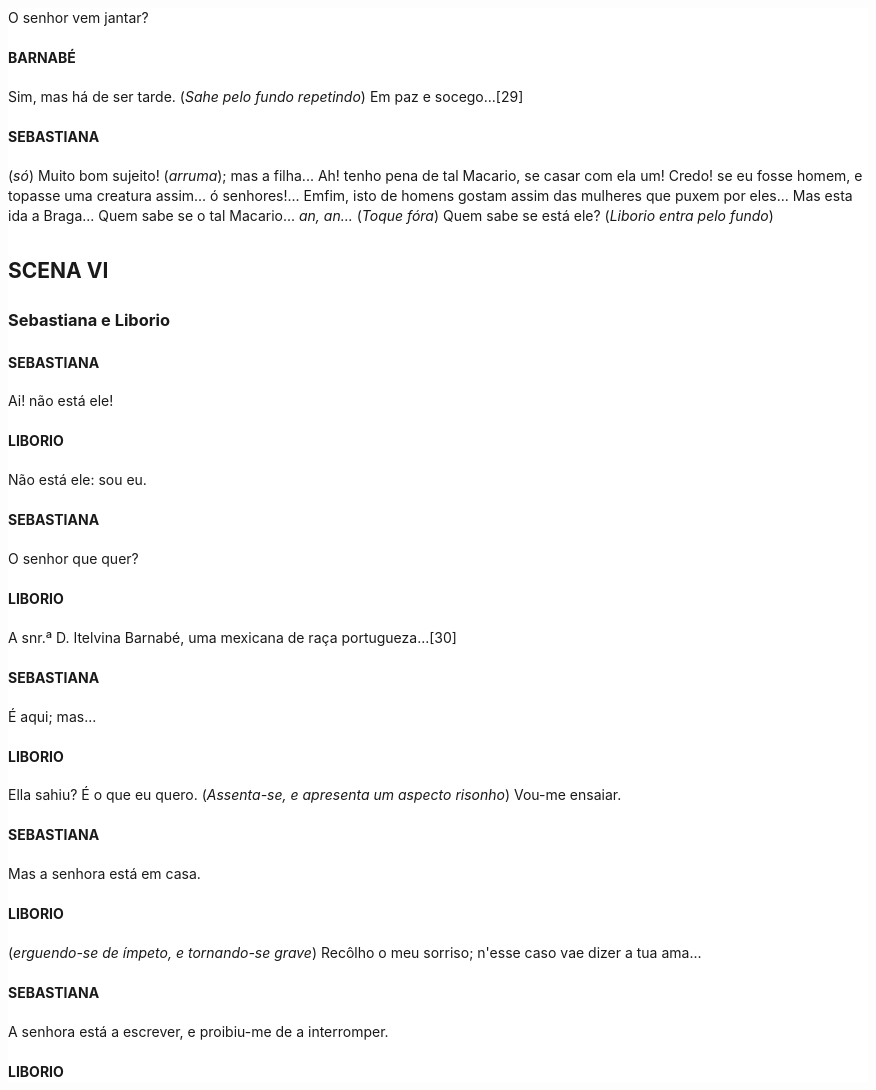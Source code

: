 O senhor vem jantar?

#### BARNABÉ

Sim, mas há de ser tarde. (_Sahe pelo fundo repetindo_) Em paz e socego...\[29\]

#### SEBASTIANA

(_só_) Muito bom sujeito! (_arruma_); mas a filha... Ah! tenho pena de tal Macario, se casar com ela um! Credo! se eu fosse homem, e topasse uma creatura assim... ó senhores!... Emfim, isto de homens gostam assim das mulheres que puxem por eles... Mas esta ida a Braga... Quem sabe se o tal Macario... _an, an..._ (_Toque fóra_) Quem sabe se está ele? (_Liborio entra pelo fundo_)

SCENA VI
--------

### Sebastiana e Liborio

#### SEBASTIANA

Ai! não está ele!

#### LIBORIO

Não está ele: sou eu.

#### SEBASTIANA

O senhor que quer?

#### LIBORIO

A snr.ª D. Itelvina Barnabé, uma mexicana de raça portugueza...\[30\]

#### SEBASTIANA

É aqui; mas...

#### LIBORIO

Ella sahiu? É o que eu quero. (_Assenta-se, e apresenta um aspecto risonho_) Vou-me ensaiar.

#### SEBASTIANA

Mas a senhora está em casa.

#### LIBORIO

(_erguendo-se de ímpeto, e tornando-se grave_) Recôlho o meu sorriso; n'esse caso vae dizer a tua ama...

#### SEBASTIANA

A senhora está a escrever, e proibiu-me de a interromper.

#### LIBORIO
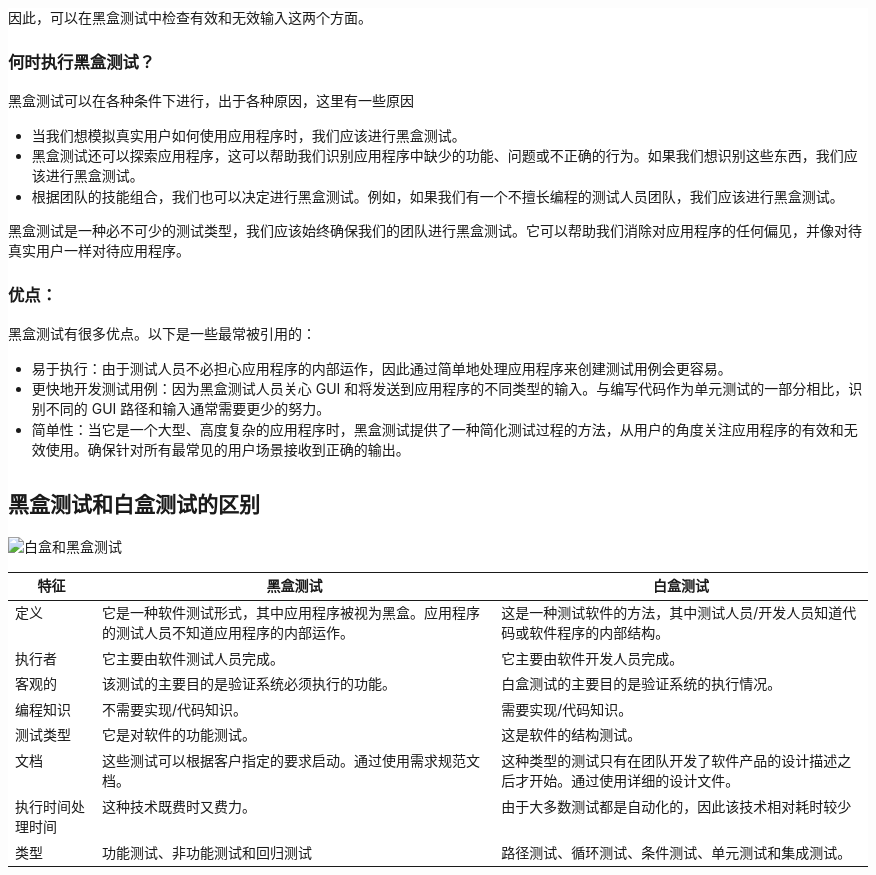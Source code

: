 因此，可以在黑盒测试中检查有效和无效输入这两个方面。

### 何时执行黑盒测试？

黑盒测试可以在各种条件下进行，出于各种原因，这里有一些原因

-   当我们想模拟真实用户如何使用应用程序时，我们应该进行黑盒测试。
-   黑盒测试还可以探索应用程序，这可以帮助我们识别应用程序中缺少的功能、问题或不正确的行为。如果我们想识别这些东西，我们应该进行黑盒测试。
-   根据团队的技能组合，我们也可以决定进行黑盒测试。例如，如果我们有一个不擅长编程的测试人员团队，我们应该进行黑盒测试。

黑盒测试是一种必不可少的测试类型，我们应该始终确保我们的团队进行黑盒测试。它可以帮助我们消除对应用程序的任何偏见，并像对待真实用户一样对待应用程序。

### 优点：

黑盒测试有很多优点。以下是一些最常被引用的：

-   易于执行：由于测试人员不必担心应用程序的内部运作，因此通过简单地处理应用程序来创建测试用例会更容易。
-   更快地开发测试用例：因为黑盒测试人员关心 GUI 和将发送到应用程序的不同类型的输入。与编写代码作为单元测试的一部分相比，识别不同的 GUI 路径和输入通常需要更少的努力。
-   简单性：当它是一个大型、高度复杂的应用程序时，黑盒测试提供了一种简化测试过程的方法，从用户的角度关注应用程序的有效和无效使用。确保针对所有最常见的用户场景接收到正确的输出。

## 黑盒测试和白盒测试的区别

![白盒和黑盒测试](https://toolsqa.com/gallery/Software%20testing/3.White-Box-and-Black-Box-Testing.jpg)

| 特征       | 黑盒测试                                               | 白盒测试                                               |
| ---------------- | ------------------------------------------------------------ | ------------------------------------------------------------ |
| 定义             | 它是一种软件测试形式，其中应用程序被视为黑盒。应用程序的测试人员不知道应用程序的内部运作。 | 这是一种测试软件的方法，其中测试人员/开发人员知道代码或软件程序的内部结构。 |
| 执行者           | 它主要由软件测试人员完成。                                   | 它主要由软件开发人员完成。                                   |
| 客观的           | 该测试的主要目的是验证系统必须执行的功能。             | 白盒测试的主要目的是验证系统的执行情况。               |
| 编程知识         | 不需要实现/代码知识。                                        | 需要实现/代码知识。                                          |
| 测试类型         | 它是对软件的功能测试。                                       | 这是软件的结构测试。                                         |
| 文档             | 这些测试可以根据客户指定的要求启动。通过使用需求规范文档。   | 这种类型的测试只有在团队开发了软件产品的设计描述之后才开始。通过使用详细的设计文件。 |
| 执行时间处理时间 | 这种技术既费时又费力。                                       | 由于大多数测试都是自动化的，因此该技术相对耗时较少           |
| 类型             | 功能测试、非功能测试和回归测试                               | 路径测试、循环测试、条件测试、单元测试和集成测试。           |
======
● **Task details**
Pictures are not part of the copy. Return every record exactly.

● **Solution for this problem**
Source code

: O senhor vem jantar?

#### BARNABÉ

Sim, mas há de ser tarde. (_Sahe pelo fundo repetindo_) Em paz e socego...\[29\]

#### SEBASTIANA

(_só_) Muito bom sujeito! (_arruma_); mas a filha... Ah! tenho pena de tal Macario, se casar com ela um! Credo! se eu fosse homem, e topasse uma creatura assim... ó senhores!... Emfim, isto de homens gostam assim das mulheres que puxem por eles... Mas esta ida a Braga... Quem sabe se o tal Macario... _an, an..._ (_Toque fóra_) Quem sabe se está ele? (_Liborio entra pelo fundo_)

SCENA VI
--------

### Sebastiana e Liborio

#### SEBASTIANA

Ai! não está ele!

#### LIBORIO

Não está ele: sou eu.

#### SEBASTIANA

O senhor que quer?

#### LIBORIO

A snr.ª D. Itelvina Barnabé, uma mexicana de raça portugueza...\[30\]

#### SEBASTIANA

É aqui; mas...

#### LIBORIO

Ella sahiu? É o que eu quero. (_Assenta-se, e apresenta um aspecto risonho_) Vou-me ensaiar.

#### SEBASTIANA

Mas a senhora está em casa.

#### LIBORIO

(_erguendo-se de ímpeto, e tornando-se grave_) Recôlho o meu sorriso; n'esse caso vae dizer a tua ama...

#### SEBASTIANA

A senhora está a escrever, e proibiu-me de a interromper.

#### LIBORIO
Source code

: 因此，可以在黑盒测试中检查有效和无效输入这两个方面。

### 何时执行黑盒测试？

黑盒测试可以在各种条件下进行，出于各种原因，这里有一些原因

-   当我们想模拟真实用户如何使用应用程序时，我们应该进行黑盒测试。
-   黑盒测试还可以探索应用程序，这可以帮助我们识别应用程序中缺少的功能、问题或不正确的行为。如果我们想识别这些东西，我们应该进行黑盒测试。
-   根据团队的技能组合，我们也可以决定进行黑盒测试。例如，如果我们有一个不擅长编程的测试人员团队，我们应该进行黑盒测试。

黑盒测试是一种必不可少的测试类型，我们应该始终确保我们的团队进行黑盒测试。它可以帮助我们消除对应用程序的任何偏见，并像对待真实用户一样对待应用程序。

### 优点：

黑盒测试有很多优点。以下是一些最常被引用的：

-   易于执行：由于测试人员不必担心应用程序的内部运作，因此通过简单地处理应用程序来创建测试用例会更容易。
-   更快地开发测试用例：因为黑盒测试人员关心 GUI 和将发送到应用程序的不同类型的输入。与编写代码作为单元测试的一部分相比，识别不同的 GUI 路径和输入通常需要更少的努力。
-   简单性：当它是一个大型、高度复杂的应用程序时，黑盒测试提供了一种简化测试过程的方法，从用户的角度关注应用程序的有效和无效使用。确保针对所有最常见的用户场景接收到正确的输出。

## 黑盒测试和白盒测试的区别

![白盒和黑盒测试](https://toolsqa.com/gallery/Software%20testing/3.White-Box-and-Black-Box-Testing.jpg)

| 特征       | 黑盒测试                                               | 白盒测试                                               |
| ---------------- | ------------------------------------------------------------ | ------------------------------------------------------------ |
| 定义             | 它是一种软件测试形式，其中应用程序被视为黑盒。应用程序的测试人员不知道应用程序的内部运作。 | 这是一种测试软件的方法，其中测试人员/开发人员知道代码或软件程序的内部结构。 |
| 执行者           | 它主要由软件测试人员完成。                                   | 它主要由软件开发人员完成。                                   |
| 客观的           | 该测试的主要目的是验证系统必须执行的功能。             | 白盒测试的主要目的是验证系统的执行情况。               |
| 编程知识         | 不需要实现/代码知识。                                        | 需要实现/代码知识。                                          |
| 测试类型         | 它是对软件的功能测试。                                       | 这是软件的结构测试。                                         |
| 文档             | 这些测试可以根据客户指定的要求启动。通过使用需求规范文档。   | 这种类型的测试只有在团队开发了软件产品的设计描述之后才开始。通过使用详细的设计文件。 |
| 执行时间处理时间 | 这种技术既费时又费力。                                       | 由于大多数测试都是自动化的，因此该技术相对耗时较少           |
| 类型             | 功能测试、非功能测试和回归测试                               | 路径测试、循环测试、条件测试、单元测试和集成测试。           |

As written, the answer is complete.